When the issue of pricing was raised, namely the question of whether low prices (and discounts) are the only way to drive consumers to digital content in particular, Charkin said pricing has remained one of the trickiest elements in the book business, in digital and print. Nonetheless, he said, the line of thought that the “e-book price should slavishly follow the print price is bizarre.” He added that he feels there are no “rules” when it comes to pricing and that, overall, if publishers follow a lowest-common-denominator pattern in their pricing, the ramifications could be disastrous. As he put it: “If we follow to zero, [as an industry] we are completely doomed.” McCall also felt pricing is a dicey issue and noted that he feels consumers are willing to pay a very broad range of prices for digital content.

All panelists also felt that, as the e-book market expands, the need for publishers to acquire world English rights does become more necessary. As Peter Balis, executive director of e-commerce at Wiley noted, the acquisition of world English “will become de rigeur in the industry.” He also added that Wiley is even looking into the possibility, one day down the line, of doing its own translations, on the academic side, to possibly handle its own sales and distribution abroad. Charkin, who said buying world English is certainly necessary now, noted that, for something like Bloomsbury’s adult trade list, it would probably never make sense for the house to try and publish in other languages.

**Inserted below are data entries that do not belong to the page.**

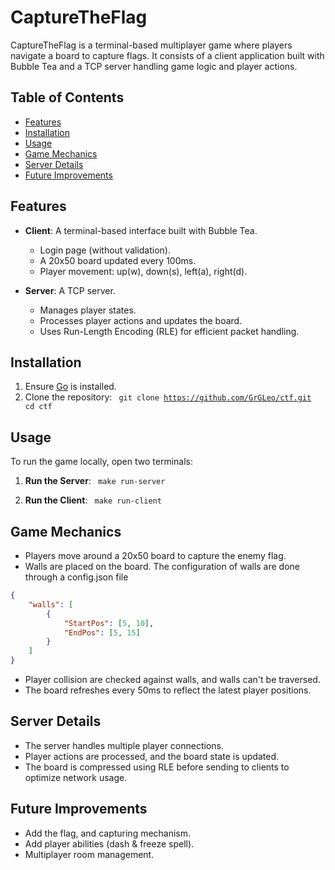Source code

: # CaptureTheFlag

CaptureTheFlag is a terminal-based multiplayer game where players navigate a board to capture flags. It consists of a client application built with Bubble Tea and a TCP server handling game logic and player actions.

## Table of Contents
- [Features](#features)
- [Installation](#installation)
- [Usage](#usage)
- [Game Mechanics](#game-mechanics)
- [Server Details](#server-details)
- [Future Improvements](#future-improvements)

## Features
- **Client**: A terminal-based interface built with Bubble Tea.
  - Login page (without validation).
  - A 20x50 board updated every 100ms.
  - Player movement: up(w), down(s), left(a), right(d).
  
- **Server**: A TCP server.
  - Manages player states.
  - Processes player actions and updates the board.
  - Uses Run-Length Encoding (RLE) for efficient packet handling.

## Installation
1. Ensure [Go](https://golang.org/dl/) is installed.
2. Clone the repository:
   <code>
   git clone https://github.com/GrGLeo/ctf.git
   cd ctf
   </code>

## Usage
To run the game locally, open two terminals:

1. **Run the Server**:
   <code>
   make run-server
   </code>
   
2. **Run the Client**:
   <code>
   make run-client
   </code>

## Game Mechanics
- Players move around a 20x50 board to capture the enemy flag.
- Walls are placed on the board.  The configuration of walls are done through a config.json file
```json
{
    "walls": [
        {
            "StartPos": [5, 10],
            "EndPos": [5, 15]
        }
    ]
}
```
- Player collision are checked against walls, and walls can't be traversed.
- The board refreshes every 50ms to reflect the latest player positions.


## Server Details
- The server handles multiple player connections.
- Player actions are processed, and the board state is updated.
- The board is compressed using RLE before sending to clients to optimize network usage.

## Future Improvements
- Add the flag, and capturing mechanism. 
- Add player abilities (dash & freeze spell).
- Multiplayer room management.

When the topic of the agency model came up, specifically whether agency or wholesale is better for publishers, a range of responses came through. Almost all of the panelists said choosing one over the other is often a personal decision. McCall said that, at Penguin, it was the right choice for the house to go agency, and Balis concurred. Balis, like McCall though, said there are things to think about. “For Wiley, being under the agency model has worked,” Balis said, then added: “but the decision should not be taken lightly.” Balis said that a number of changes need to be made, on the backend and elsewhere, for a publisher to switch from selling wholesale to selling agency, and significant work needs to be done ahead of time to make the transition.

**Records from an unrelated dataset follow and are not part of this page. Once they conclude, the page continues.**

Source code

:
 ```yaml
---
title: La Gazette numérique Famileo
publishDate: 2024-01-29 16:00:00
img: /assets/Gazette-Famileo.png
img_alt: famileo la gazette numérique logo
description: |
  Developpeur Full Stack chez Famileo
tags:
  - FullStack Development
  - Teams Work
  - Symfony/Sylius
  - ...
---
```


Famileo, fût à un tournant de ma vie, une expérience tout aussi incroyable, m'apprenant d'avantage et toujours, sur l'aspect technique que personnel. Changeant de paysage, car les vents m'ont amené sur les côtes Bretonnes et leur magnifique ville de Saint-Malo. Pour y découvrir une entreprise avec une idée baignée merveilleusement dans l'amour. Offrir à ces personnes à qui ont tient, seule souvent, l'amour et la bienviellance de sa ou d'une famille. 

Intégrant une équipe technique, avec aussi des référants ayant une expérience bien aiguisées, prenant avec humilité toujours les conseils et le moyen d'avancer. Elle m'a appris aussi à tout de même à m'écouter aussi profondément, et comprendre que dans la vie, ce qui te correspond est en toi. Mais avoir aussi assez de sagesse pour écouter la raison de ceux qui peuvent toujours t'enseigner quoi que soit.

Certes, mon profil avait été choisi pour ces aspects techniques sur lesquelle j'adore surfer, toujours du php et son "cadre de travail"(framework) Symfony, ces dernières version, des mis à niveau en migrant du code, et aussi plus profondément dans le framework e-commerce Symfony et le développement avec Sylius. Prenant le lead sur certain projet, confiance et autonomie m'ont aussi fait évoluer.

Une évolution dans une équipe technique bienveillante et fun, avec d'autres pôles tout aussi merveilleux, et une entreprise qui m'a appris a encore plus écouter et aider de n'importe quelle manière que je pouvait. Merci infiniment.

That digital represents opportunities to sell more books, and reach new (and different), consumers was also something the panelists largely agreed upon, however they said, there are hurdles. While all the panelists seemed optimistic, on some level, about the digital business, Charkin noted, echoing Balis’s warning, that going into ‘e’ is an involved process. Äyou can’t just say let’s do some e-books and put a marketing person in charge. You need to get a program in place.”